Der Kopist lächelte. "ich bedaure, Signore, dass ich Ihnen nicht mehr helfen kann, doch ich wünsche Ihnen viel Erfolg bei Ihrem Kreuzzug gegen die Bücher, denn auf dem befinden Sie sich offensichtlich in... Ihrer Zeit?" Der Höllenfürst nickte. "Danke, Maricello Fontanello. Und ein Rat: Bleiben Sie so aufrecht und führen Sie gut Buch darüber wer Ihre Nachkommen sind, und auch die sollen das tun, denn ich bin nicht ohne Einfluss - in jeder Zeit. Sie ahnen sehr gut wer ich bin, und ich mag Sie, weil Sie ehrlich und aufrichtig sind. Mag es Ihrer Familie auch momentan nicht so gut gehen, ich verspreche, in 460 Jahren werde ich Ihre Hilfe vergelten!" "Oh, nein... wirklich... ich... würde nie wollen, dass meine Familie... ähm...." "Ohne Gegenleistung! Ohne Pakt! Sie, Signore Fontanello, haben mir diesen Dank bereits vergolten indem Sie es Massimo Farese unmöglich machten unsterblich zu werden!" Der Schreiber und Bibliothekar lächelte. "Wir werden sehen, Signore, was die Zeit bringt." sagte er verbindlich, deutete eine Verbeugung an und sah zu, wie die drei Besucher wieder verschwanden.

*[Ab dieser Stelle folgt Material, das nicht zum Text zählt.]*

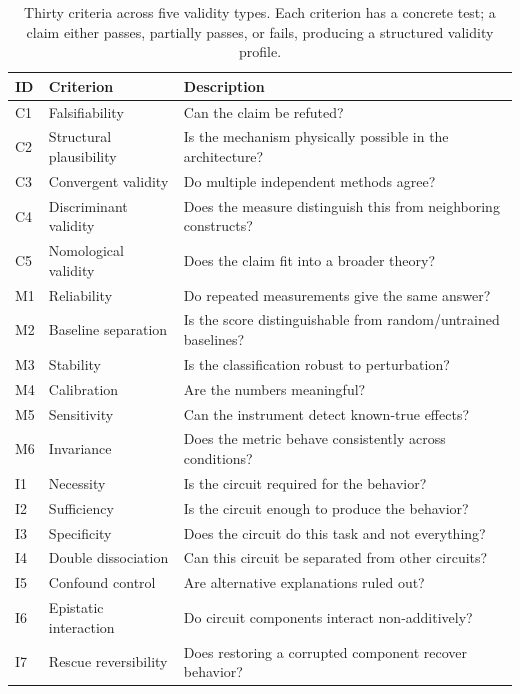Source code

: \documentclass[10pt]{article}
\begin{document}
\begingroup
{}
\begin{table}[H]
\centering
\small
\caption{Thirty criteria across five validity types. Each criterion has a concrete test; a claim either passes, partially passes, or fails, producing a structured validity profile.}
\label{tab:criteria}
\renewcommand{\arraystretch}{1.15}
\begin{tabular}{@{}llp{8.5cm}@{}}
\toprule
\textbf{ID} & \textbf{Criterion} & \textbf{Description} \\
\midrule
C1 & Falsifiability & Can the claim be refuted? \\
C2 & Structural plausibility & Is the mechanism physically possible in the architecture? \\
C3 & Convergent validity & Do multiple independent methods agree? \\
C4 & Discriminant validity & Does the measure distinguish this from neighboring constructs? \\
C5 & Nomological validity & Does the claim fit into a broader theory? \\
\midrule
M1 & Reliability & Do repeated measurements give the same answer? \\
M2 & Baseline separation & Is the score distinguishable from random/untrained baselines? \\
M3 & Stability & Is the classification robust to perturbation? \\
M4 & Calibration & Are the numbers meaningful? \\
M5 & Sensitivity & Can the instrument detect known-true effects? \\
M6 & Invariance & Does the metric behave consistently across conditions? \\
\midrule
I1 & Necessity & Is the circuit required for the behavior? \\
I2 & Sufficiency & Is the circuit enough to produce the behavior? \\
I3 & Specificity & Does the circuit do this task and not everything? \\
I4 & Double dissociation & Can this circuit be separated from other circuits? \\
I5 & Confound control & Are alternative explanations ruled out? \\
I6 & Epistatic interaction & Do circuit components interact non-additively? \\
I7 & Rescue reversibility & Does restoring a corrupted component recover behavior? \\

\end{tabular}
\end{table}
\end{document}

"Und?" fragte Sandalephon, als sie sich wieder in Lucifers Arbeitszimmer in Paris befanden. "Das Exemplar was ich habe ist nicht das der de Rochechouarts. zumindest wenn - und davon gehe ich aus - Maricello Fontanello die Wahrheit gesagt hat. bis jetzt habe ich drei Bilder in dem mir zugespielten Exemplar entdeckt: Zeichnung zwei, sieben und neun sind in diesem Originale. In dem der Fareseses die Dritte, Achte und 13." "Gut, wir haben also 1, 2, 3 - wahrscheinlich verbrannt weil im Buch der Fareses... wobei ich fürchte, dass die Zeichnungen nicht verbrannten, weil sie mit Zauber geschützt sein könnten, das bleibt zu klären - 4, 6, 7, 8, 9 und 13. Fehlen also 5, 10, 11 und 12. Und vermutlich sind sie auch Hälftig versteckt in den beiden anderen Büchern, dem das nach Byzanz und dem das nach Spanien ging... Das Schlitzohr Fontanello hat es nicht nur in 3 sondern in 4 Büchern versteckt. Also habe ich das Byzantinische erwischt... vermutlich... Also geht meine Suche in Spanien weiter." Sandalephon sah ihn überrascht an. "Warum deine Suche? Tarot und ich helfen dir. Vielleicht benötigst du noch eine Zeitreise und dann brauchst du uns! Und wir arbeiten doch eigentlich immer ganz gut zusammen und wenn du mal ehrlich bist, dann schadet es nicht, wenn man manchmal etwas ruhiger an eine Sache rangeht." Der Höllenfürst seufzte und rieb sich die Schläfen.